On October 8, 2020, the U.S. Department of Labor (DOL) published the “Strengthening Wage Protections for the Temporary and Permanent Employment of Certain Aliens in the United States” interim final rule, amending the existing four-tier wage structure governing the calculation of prevailing wage levels.
The new regulation significantly increases the wage levels of the Occupational Employment Statistics (OES) wage survey across all occupations. It affects H-1B (Specialty Occupation), H-1B1 (Free Trade Agreement Workers in a Specialty Occupation from Chile and Singapore) and E-3 (Specialty Occupation Workers from Australia) employment-based nonimmigrant petitions, as well as permanent labor certification program (“PERM”) applications. The interim final rule took effect immediately upon publication on October 8. Labor Condition Applications (LCAs) filed on or after October 8 and PERM prevailing wage determinations (PWDs) issued on or after October 8 are subject to the new wage structure. However, the DOL will not apply the new rule to any previously approved PWDs, PERMs, or LCAs.
Normally, U.S. employers seeking to hire foreign nationals in specialty occupation nonimmigrant classifications (i.e., H-1B, H-1B1, and E-3) or sponsor foreign nationals for PERMs must commit to paying foreign nationals the prevailing wage for the specific occupation, level, and metropolitan statistical area in which they will be employed. As part of H-1B, H-1B1, and E-3 visa nonimmigrant petitions, U.S. employers must obtain a certified LCA from the DOL. Similarly, U.S. employers sponsoring foreign nationals for PERMs are required to secure PWDs from the DOL.
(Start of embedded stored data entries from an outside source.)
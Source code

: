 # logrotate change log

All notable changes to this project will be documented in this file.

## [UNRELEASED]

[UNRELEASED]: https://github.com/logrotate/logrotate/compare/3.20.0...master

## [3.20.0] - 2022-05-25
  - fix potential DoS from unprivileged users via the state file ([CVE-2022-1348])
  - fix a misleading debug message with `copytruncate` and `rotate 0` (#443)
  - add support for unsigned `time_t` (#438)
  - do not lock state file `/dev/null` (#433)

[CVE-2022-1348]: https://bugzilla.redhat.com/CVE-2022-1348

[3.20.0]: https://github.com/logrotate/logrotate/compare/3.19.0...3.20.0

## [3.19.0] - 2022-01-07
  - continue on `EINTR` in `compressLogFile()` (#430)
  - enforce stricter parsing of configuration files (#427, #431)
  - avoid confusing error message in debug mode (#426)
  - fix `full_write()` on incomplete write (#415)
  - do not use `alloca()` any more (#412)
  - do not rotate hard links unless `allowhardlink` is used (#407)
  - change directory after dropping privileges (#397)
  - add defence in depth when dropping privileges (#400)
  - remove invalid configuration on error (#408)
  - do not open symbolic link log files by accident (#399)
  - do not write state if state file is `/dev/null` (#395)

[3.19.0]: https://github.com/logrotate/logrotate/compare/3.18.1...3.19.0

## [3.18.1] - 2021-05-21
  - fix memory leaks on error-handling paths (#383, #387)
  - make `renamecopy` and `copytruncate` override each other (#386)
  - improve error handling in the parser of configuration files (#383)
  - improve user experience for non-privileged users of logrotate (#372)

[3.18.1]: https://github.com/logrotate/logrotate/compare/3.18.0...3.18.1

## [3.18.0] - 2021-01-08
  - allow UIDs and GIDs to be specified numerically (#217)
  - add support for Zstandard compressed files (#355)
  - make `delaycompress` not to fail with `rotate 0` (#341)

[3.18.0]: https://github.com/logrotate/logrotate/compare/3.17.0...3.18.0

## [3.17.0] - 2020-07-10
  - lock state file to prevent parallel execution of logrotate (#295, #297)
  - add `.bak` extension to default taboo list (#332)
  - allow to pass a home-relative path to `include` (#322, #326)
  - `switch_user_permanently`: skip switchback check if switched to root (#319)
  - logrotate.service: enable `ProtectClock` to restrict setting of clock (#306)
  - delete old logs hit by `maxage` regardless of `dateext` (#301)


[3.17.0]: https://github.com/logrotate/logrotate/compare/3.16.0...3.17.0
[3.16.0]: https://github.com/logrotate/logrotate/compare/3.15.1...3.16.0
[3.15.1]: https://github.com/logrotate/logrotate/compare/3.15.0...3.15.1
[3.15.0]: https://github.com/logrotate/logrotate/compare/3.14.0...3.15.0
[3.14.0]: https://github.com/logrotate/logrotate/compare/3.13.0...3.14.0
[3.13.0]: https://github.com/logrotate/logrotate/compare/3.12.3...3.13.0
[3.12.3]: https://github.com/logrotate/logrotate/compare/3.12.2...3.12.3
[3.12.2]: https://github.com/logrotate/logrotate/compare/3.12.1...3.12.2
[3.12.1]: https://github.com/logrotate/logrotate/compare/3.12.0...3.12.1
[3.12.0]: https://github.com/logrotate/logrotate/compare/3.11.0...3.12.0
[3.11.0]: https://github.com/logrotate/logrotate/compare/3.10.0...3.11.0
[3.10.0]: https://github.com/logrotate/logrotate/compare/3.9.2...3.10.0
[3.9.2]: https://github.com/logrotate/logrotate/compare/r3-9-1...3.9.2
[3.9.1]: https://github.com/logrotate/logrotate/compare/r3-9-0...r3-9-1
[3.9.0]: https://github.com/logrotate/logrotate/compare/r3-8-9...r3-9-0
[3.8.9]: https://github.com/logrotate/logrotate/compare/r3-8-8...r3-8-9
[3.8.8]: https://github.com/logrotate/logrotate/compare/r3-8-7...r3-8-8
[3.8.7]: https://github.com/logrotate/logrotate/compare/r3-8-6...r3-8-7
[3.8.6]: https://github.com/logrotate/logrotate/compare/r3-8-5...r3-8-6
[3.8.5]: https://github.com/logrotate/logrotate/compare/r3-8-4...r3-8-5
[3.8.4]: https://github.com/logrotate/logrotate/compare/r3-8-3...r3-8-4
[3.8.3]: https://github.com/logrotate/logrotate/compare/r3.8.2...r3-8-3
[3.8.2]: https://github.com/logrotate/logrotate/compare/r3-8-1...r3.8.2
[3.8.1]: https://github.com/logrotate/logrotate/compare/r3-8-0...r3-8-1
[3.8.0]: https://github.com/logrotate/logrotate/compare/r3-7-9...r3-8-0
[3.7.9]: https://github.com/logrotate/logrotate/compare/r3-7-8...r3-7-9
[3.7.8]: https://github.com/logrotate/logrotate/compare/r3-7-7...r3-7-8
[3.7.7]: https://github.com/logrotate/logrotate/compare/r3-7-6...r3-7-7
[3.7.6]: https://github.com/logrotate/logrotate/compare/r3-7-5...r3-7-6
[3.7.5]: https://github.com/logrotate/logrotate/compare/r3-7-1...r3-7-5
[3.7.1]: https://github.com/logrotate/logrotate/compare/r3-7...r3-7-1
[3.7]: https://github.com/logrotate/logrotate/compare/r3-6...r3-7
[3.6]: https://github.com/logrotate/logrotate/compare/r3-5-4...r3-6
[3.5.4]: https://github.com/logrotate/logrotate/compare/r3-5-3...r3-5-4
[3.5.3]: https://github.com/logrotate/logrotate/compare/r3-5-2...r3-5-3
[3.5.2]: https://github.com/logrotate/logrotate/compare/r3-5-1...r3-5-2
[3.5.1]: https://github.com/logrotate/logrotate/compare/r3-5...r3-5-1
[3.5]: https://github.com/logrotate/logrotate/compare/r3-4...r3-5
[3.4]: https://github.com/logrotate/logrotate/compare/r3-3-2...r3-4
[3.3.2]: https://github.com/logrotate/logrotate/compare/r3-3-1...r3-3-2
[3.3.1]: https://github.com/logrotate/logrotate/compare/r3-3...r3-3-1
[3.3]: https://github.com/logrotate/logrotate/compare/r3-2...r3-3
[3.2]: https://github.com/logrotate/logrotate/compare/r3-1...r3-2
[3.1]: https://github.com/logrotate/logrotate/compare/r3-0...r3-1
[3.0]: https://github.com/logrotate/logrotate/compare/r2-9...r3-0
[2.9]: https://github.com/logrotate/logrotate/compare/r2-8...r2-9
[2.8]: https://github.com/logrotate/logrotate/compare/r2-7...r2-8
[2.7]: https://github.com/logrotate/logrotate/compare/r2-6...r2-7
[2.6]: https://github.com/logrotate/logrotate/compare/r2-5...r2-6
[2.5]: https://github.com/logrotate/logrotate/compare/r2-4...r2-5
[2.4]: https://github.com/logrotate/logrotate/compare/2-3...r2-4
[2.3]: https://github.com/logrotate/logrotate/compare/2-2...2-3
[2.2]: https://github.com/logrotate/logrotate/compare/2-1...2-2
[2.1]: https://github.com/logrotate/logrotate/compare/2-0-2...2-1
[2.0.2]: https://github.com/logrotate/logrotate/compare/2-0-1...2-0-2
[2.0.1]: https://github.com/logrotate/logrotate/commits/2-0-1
Under the new interim final rule, U.S. employers that rely on these LCAs and PWDs are experiencing immediate and dramatic increases to the required wages they must pay to foreign national beneficiaries of H-1B, H-1B1, E-3 nonimmigrant visa petitions and PERM applications. Specifically, the DOL’s interim final rule increases prevailing wages by changing their computation under the existing four-tier wage structure as follows:
U.S. employers should note that the interim final rule does not prevent them from using an alternative wage survey. Pursuant to 20 CFR §656.40(g), U.S. employers can use an “independent authoritative source” or “another legitimate source of wage information” to determine the applicable prevailing wage in both LCAs and PWDs applications. The Office of Foreign Labor Certification (OFLC) has provided employers and legal practitioners with additional guidance regarding requirements for alternative wage surveys. Accordingly, U.S. employers may consider using alternative wage surveys (i.e., private salary surveys) that meet the regulatory standards and OFLC guidelines, rather than following the OES wage survey.
Notwithstanding the significant disruption stemming from the interim final rule, the future of this new regulation is uncertain. Institutions of higher education, the U.S. Chamber of Commerce, and U.S. businesses have filed federal lawsuits seeking to vacate and enjoin the DOL from enforcing the interim final rule, contending that it did not comply with the procedural guidance for federal rulemaking.
Traditionally, a new federal regulation is required to go through the notice of proposed rulemaking process, which entails the publishing of a proposed rule followed by a comment period. After the comment period is closed and comments are reviewed, U.S. federal agencies can then publish a final rule. In contrast, the DOL published the interim final rule, which became immediately effective, without the agency first evaluating and responding to public comments.
U.S. federal agencies can only deviate from the normal rulemaking process provided it is “impracticable, unnecessary, or contrary to the public interest.” If the preliminary injunctions sought by U.S. employers are successful, they could block DOL from enforcing the rule while legal challenges are litigated in federal court. Federal courts then may order the DOL to vacate and set aside the interim final rule, thereby relieving U.S. employers from the significant financial burden imposed by the new wage regulation.
Unless and until such court rulings are issued, however, employers should ensure they are complying with the amended wage structure governing the calculation of prevailing wage levels.